Stored entries
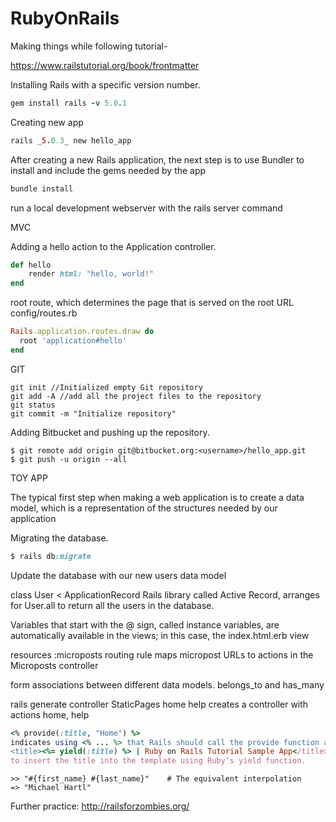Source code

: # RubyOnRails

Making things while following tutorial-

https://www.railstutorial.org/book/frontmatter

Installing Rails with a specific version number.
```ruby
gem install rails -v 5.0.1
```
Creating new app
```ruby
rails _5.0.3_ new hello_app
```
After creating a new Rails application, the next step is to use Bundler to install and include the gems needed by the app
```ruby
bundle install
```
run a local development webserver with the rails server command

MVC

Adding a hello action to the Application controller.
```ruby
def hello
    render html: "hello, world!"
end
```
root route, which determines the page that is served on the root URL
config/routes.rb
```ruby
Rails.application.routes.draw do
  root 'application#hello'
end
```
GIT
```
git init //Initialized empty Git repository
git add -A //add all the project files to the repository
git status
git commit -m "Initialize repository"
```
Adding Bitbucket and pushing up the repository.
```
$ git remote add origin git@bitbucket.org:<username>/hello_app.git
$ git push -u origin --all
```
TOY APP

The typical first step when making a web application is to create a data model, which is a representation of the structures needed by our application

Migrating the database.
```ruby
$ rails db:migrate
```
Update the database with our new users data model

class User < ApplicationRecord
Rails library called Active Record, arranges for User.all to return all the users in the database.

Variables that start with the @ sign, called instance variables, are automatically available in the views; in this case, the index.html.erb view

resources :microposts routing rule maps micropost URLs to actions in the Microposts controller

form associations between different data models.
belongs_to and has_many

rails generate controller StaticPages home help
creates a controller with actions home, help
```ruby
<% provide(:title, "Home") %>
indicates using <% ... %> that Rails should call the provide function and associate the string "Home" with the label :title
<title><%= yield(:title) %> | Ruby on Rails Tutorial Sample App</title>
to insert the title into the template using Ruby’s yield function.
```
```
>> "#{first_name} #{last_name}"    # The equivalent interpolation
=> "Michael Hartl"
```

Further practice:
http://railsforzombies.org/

(TASK OBJECTIVE): What is needed is a verbatim transcription of the records, minus the pictures.

(YOUR SOLUTION):
Source code

: # RubyOnRails

Making things while following tutorial-

https://www.railstutorial.org/book/frontmatter

Installing Rails with a specific version number.
```ruby
gem install rails -v 5.0.1
```
Creating new app
```ruby
rails _5.0.3_ new hello_app
```
After creating a new Rails application, the next step is to use Bundler to install and include the gems needed by the app
```ruby
bundle install
```
run a local development webserver with the rails server command

MVC

Adding a hello action to the Application controller.
```ruby
def hello
    render html: "hello, world!"
end
```
root route, which determines the page that is served on the root URL
config/routes.rb
```ruby
Rails.application.routes.draw do
  root 'application#hello'
end
```
GIT
```
git init //Initialized empty Git repository
git add -A //add all the project files to the repository
git status
git commit -m "Initialize repository"
```
Adding Bitbucket and pushing up the repository.
```
$ git remote add origin git@bitbucket.org:<username>/hello_app.git
$ git push -u origin --all
```
TOY APP

The typical first step when making a web application is to create a data model, which is a representation of the structures needed by our application

Migrating the database.
```ruby
$ rails db:migrate
```
Update the database with our new users data model

class User < ApplicationRecord
Rails library called Active Record, arranges for User.all to return all the users in the database.

Variables that start with the @ sign, called instance variables, are automatically available in the views; in this case, the index.html.erb view

resources :microposts routing rule maps micropost URLs to actions in the Microposts controller

form associations between different data models.
belongs_to and has_many

rails generate controller StaticPages home help
creates a controller with actions home, help
```ruby
<% provide(:title, "Home") %>
indicates using <% ... %> that Rails should call the provide function and associate the string "Home" with the label :title
<title><%= yield(:title) %> | Ruby on Rails Tutorial Sample App</title>
to insert the title into the template using Ruby’s yield function.
```
```
>> "#{first_name} #{last_name}"    # The equivalent interpolation
=> "Michael Hartl"
```

Further practice:
http://railsforzombies.org/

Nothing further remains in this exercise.